Sunday, March 2, 2014

Velvet Underground, "Rock and Roll"

Today is my little brother's birthday, he's twenty-four years old. Makes me feel old already. My sis will be twenty-six in a couple of weeks. Makes me feel older. So shout out to my brother at the top.

Also, today is what would've been Lou Reed's seventy-second birthday. As you no doubt know, the man passed away last year (not too long ago, right around Halloween), and I miss him. No, I never met him personally nor do I claim any special kinship with him, having never done drugs, homosexual/transvestite sex acts, nor led a band that changed what popular music could address subject-wise or sonically. But I loved the man's art.

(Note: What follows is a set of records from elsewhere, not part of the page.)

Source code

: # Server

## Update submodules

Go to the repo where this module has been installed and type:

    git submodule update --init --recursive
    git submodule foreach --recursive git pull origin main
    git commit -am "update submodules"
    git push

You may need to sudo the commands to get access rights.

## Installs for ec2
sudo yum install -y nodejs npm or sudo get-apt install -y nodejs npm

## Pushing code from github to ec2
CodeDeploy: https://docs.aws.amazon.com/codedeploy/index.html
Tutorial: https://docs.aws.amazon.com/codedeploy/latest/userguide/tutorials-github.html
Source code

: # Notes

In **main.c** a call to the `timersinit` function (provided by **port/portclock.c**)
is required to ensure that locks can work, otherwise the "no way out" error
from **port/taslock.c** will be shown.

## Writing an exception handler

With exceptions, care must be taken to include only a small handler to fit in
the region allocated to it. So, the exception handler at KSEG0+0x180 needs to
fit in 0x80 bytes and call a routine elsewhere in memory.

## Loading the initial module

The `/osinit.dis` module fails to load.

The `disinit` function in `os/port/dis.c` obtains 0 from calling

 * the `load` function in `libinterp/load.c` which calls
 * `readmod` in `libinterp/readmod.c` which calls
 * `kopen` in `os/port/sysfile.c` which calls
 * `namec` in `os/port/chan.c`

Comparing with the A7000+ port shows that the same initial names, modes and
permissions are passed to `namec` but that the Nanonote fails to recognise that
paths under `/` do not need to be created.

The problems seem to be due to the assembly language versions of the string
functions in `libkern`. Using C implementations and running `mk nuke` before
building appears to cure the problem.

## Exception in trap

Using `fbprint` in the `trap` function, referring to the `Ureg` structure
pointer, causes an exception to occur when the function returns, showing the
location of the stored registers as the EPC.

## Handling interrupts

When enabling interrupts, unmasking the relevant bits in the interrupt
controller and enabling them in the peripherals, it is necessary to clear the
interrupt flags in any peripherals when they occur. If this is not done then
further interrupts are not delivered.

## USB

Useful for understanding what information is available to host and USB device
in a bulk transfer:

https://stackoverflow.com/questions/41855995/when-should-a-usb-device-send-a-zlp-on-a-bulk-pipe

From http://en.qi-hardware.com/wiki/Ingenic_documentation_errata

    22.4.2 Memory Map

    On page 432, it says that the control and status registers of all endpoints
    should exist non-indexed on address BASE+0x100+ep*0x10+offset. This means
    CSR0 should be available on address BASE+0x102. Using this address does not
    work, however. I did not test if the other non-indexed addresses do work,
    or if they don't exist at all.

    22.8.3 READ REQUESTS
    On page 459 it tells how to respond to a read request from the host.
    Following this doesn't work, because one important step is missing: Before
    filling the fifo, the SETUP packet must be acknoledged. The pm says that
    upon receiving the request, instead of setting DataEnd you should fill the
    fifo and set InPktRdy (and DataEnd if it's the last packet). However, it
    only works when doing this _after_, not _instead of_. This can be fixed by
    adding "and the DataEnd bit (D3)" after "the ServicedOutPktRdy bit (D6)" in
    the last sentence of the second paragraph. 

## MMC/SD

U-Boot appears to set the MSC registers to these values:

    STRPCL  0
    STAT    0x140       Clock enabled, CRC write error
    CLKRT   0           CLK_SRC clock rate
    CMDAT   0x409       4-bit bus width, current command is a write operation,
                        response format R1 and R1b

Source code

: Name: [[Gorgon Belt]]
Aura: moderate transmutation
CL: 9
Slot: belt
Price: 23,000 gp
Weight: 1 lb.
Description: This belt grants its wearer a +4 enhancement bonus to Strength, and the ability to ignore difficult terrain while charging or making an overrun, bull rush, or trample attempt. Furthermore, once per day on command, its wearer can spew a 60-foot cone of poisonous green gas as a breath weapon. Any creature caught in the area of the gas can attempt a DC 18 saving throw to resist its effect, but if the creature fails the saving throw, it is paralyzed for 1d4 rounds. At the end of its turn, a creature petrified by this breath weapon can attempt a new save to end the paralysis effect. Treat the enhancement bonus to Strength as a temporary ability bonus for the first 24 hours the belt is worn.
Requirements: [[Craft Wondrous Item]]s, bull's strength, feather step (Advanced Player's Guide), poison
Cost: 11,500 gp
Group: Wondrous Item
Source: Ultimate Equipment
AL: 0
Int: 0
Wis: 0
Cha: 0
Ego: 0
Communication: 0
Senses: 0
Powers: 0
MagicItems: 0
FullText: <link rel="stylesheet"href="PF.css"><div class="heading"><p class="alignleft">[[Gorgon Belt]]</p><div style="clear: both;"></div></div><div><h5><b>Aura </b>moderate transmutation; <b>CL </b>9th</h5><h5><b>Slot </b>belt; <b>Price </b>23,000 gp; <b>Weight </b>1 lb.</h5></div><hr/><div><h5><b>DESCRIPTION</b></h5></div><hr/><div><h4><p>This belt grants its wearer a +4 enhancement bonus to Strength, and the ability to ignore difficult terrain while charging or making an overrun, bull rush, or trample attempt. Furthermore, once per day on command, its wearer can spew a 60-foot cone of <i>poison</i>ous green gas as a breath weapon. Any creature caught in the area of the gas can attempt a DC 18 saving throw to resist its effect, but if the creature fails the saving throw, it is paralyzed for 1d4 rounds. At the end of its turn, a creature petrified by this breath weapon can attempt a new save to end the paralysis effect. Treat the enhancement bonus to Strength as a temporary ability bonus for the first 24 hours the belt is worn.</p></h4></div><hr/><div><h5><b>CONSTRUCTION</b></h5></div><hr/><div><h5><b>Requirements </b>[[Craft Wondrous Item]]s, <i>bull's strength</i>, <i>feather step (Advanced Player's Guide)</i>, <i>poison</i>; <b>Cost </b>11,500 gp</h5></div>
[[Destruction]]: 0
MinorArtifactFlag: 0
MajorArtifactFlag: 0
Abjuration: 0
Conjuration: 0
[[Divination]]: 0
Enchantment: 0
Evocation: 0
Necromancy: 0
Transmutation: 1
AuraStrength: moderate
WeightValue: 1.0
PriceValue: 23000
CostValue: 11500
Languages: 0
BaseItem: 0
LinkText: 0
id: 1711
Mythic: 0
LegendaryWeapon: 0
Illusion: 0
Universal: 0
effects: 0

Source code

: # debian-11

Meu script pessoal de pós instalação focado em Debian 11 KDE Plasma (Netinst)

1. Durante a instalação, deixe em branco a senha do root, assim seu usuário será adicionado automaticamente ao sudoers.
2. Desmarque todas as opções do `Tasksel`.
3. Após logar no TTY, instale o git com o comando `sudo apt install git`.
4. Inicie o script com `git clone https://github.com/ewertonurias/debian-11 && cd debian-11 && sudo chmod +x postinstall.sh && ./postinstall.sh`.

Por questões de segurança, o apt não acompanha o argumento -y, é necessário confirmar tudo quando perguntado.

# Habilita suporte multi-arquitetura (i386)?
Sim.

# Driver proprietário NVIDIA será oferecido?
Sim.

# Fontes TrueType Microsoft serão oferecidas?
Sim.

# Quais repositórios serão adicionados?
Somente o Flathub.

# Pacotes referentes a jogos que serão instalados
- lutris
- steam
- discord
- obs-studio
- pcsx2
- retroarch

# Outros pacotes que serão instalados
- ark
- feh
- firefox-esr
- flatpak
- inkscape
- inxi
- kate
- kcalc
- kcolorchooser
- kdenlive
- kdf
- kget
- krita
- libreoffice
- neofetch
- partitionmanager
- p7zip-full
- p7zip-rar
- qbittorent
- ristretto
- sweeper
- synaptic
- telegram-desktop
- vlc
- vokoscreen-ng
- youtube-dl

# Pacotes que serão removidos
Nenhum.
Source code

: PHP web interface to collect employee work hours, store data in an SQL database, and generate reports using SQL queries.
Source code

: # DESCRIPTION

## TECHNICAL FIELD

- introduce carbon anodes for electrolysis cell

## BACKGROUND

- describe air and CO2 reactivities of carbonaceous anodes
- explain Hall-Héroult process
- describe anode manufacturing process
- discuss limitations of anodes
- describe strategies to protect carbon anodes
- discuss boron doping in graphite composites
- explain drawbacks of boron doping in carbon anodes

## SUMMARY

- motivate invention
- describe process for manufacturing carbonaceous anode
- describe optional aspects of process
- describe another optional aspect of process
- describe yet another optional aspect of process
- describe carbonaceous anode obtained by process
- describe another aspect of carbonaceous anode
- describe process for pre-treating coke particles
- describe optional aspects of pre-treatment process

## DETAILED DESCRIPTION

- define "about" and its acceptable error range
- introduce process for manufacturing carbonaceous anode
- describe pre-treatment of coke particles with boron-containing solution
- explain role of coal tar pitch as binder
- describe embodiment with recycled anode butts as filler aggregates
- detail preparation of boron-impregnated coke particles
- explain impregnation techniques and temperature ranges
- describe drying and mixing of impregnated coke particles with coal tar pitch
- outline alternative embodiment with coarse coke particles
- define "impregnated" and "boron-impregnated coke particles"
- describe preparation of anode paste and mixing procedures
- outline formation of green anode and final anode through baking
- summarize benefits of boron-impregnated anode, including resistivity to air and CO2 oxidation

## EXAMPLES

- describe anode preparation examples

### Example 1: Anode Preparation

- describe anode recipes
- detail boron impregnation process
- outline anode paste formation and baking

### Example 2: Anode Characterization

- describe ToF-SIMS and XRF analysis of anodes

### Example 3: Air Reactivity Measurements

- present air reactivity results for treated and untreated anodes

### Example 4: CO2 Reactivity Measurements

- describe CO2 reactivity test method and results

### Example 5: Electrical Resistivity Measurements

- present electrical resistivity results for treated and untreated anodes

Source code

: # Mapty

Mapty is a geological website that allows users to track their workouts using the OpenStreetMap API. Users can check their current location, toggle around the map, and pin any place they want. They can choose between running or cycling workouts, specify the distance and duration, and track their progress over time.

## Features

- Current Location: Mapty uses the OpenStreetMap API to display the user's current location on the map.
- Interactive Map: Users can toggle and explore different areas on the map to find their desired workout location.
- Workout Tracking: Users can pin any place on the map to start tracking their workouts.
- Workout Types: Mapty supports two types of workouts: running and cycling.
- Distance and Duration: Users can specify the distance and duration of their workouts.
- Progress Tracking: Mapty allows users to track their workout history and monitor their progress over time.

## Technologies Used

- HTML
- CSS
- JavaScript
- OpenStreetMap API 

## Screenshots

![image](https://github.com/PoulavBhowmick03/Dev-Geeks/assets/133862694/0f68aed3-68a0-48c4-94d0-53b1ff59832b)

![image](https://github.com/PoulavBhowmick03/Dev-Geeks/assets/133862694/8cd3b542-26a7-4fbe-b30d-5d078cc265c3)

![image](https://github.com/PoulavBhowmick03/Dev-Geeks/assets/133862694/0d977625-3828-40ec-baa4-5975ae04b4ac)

Tonight the Academy Awards air and, though I've not seen any of the films nominated (not much of anything new anyway, except for the new "Muppet Movie" when it came out on DVD two years ago), I do like to watch because anything that turns a celebration of the arts into a competition is compelling and watchable. Plus, I'm a fan of the "dead reel," the annual look back at who we've lost in the particular field that the awards show highlights. It's not morbid, just something that I think reflects well on our now-is-now culture, our self-obsession with the notion that anything worthwhile has been done in the past twenty years and that history is just a backdrop to our own navel-gazing, Twitter-obsessed present-day. One would hope that, had they had Twitter or other social media in their day, historic figures in the arts like F. Scott Fitzgerald or Homer wouldn't have wasted precious time that could be spent writing or drinking by getting into "tweet wars" with anonymous hacks.

One would hope, anyway.

We've lost some big ones this past year, including the most recent big loss of last week, Harold Ramis. They'll all get their due this night, in the form of a clip of them at work, with their name and what they were best known for. And some muted applause, though some will get more than others (I'm guessing Philip Seymour Hoffman will get some prolonged applause, as well he should). The dead reel is a great thing about the Oscars and other awards shows that I hope we don't lose in our me-first, this-is-now and the-past-is-just-our-prologue present. It's not the highlight of any Oscar broadcast, but a moment to remember what we've lost. It's a public memorial squeezed into the free minutes towards the end of a self-congratulatory excess, and I like it that way.